If the contamination theory is right, we should be able to find evidence that the Pima were exposed to some contaminants, maybe from mining, as early as 1937. If the contamination theory is REALLY right, then we should be able to find evidence that the Pima were exposed to livestock antibiotics, PFAS, or lithium. We know that PFAS hadn’t been invented back then and antibiotics weren’t rolled out until a bit later, so that kind of leaves lithium.

Lithium was first mined in the United States in 1889. As far as we can tell, none of the early mines were in Arizona, but records from that period are spotty. There are lithium deposits in Arizona, so maybe there was a way for it to somehow get into the water supply. Around 1924, the government built a dam on the Gila river which halted the river waters, which caused the Pima to seek new water sources. Maybe it led to them switching to a water source that contained more lithium.

Or lithium could have been introduced some other way. For example, this report says, “In the Gila River Valley, deep petroleum exploration boreholes were drilled during the early 1900’s through the thick layers of gypsum and salty clay found throughout the valley. Although oil was not found, salt brines are now discharging to the land surface through improperly sealed abandoned boreholes, and the local water quality has been degraded.” Hm, that’s interesting. Did you know lithium is common in clays and oil-field brines?

The report also notes that “lithium is found in the groundwater of the Gila Valley near Safford.” There’s also this USGS report which says a Wolfberry plant (genus Lycium) “was sampled on lands inhabited by the Pima Indians in Arizona; it contained 1,120 ppm lithium in the dry weight of the plant.” To give that number some context, “an average of 150 ppm lithium in the ash and 25.8 ppm in the dry weight of all plants that were collected in both closed and open arid basins is considerably higher than the average of 1.3 ppm in dry weight reported for plants growing in a nonarid climate.” There was serious lithium contamination in this valley as early as 1974!

Also regarding the 1974 source, another USGS report says, “Sievers and Cannon (1974) expressed concern for the health problem of Pima Indians living on the Gila River Indian Reservation in central Arizona because of the anomalously high lithium content in water and in certain of their homegrown foods.”

We couldn’t have cherry-picked this example, because u/evocomp proposed it. The early and extreme incidence of obesity in the Pima is clearly a mystery that needs explaining, and sure enough, we found strong evidence for lithium contamination that fits the timeline of diabetes and obesity in the Pima. 
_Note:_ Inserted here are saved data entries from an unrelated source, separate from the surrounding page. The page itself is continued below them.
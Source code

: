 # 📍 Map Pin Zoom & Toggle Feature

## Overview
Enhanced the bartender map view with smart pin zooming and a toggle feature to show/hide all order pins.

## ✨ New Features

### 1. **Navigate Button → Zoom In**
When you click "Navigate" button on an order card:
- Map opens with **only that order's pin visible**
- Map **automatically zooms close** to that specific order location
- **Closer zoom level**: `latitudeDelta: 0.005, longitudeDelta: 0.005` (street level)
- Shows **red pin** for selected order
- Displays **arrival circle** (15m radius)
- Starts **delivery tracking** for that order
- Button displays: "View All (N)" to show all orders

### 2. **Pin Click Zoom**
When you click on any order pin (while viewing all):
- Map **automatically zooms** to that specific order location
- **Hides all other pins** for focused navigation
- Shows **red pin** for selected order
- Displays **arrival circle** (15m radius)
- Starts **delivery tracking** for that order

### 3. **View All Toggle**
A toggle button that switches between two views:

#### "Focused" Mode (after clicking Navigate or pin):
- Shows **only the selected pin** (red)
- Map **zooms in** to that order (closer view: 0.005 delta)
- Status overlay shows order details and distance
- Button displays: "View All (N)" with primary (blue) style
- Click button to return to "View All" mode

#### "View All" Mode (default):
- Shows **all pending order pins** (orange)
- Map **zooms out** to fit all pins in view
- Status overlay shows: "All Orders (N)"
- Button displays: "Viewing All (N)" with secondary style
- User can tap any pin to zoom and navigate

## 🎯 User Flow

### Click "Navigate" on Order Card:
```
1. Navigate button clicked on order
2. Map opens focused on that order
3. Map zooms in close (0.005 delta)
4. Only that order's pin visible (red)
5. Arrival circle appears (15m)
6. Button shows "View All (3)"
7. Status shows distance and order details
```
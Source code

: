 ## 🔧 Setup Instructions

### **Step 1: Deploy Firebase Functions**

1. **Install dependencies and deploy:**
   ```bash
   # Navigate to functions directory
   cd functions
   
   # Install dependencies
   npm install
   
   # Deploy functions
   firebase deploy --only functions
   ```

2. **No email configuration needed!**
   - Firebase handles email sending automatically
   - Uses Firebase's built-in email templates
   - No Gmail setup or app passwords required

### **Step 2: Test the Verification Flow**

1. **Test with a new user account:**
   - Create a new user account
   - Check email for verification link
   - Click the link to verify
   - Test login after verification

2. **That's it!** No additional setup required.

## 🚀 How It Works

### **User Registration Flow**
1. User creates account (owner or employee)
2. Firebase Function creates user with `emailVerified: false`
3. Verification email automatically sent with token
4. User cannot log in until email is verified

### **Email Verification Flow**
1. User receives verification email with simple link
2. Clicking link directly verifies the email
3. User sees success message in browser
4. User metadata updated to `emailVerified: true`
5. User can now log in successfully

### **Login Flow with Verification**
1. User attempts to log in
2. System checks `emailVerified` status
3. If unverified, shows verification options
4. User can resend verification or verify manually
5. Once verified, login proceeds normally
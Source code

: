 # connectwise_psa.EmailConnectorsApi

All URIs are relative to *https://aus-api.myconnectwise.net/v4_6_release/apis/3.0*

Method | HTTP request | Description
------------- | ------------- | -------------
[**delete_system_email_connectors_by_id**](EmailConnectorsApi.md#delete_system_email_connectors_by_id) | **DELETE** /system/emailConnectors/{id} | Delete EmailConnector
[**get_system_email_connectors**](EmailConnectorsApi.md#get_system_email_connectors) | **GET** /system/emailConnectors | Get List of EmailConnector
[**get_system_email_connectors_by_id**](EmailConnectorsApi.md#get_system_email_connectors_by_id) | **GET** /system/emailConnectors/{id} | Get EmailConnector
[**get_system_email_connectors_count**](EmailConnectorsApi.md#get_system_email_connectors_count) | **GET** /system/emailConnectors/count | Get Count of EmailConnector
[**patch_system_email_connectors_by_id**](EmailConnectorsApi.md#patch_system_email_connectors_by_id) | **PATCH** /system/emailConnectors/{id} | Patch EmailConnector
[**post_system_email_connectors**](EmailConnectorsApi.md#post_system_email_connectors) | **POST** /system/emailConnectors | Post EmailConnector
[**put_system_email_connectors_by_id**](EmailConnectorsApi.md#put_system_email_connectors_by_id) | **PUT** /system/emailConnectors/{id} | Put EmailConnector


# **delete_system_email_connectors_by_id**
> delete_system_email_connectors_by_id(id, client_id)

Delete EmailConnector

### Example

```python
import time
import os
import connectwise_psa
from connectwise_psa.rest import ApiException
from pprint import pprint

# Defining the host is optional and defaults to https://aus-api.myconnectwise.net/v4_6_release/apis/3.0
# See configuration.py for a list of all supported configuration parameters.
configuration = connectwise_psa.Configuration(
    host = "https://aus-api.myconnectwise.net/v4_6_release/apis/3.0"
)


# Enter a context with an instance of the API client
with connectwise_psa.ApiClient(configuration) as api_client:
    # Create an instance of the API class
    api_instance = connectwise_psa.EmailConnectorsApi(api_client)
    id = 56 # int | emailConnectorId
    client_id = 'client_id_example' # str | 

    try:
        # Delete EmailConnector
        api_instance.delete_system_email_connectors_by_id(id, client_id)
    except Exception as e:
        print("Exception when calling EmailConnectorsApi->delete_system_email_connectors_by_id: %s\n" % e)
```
This seems like additional strong evidence that lithium causes obesity even at nonclinical levels. In fact, it is especially strong evidence that trace lithium alone can cause extremely high rates of obesity! There were many other groups of Native Americans living in largely similar conditions all over the country, but none of these groups were around 40% obese by 1970. It can’t be food or shelter or oppression by the US government because these things were more or less common to all groups — the difference between the Pima and other Native Americans is that the Pima were being exposed to huge doses of lithium in their food and water and other groups weren’t.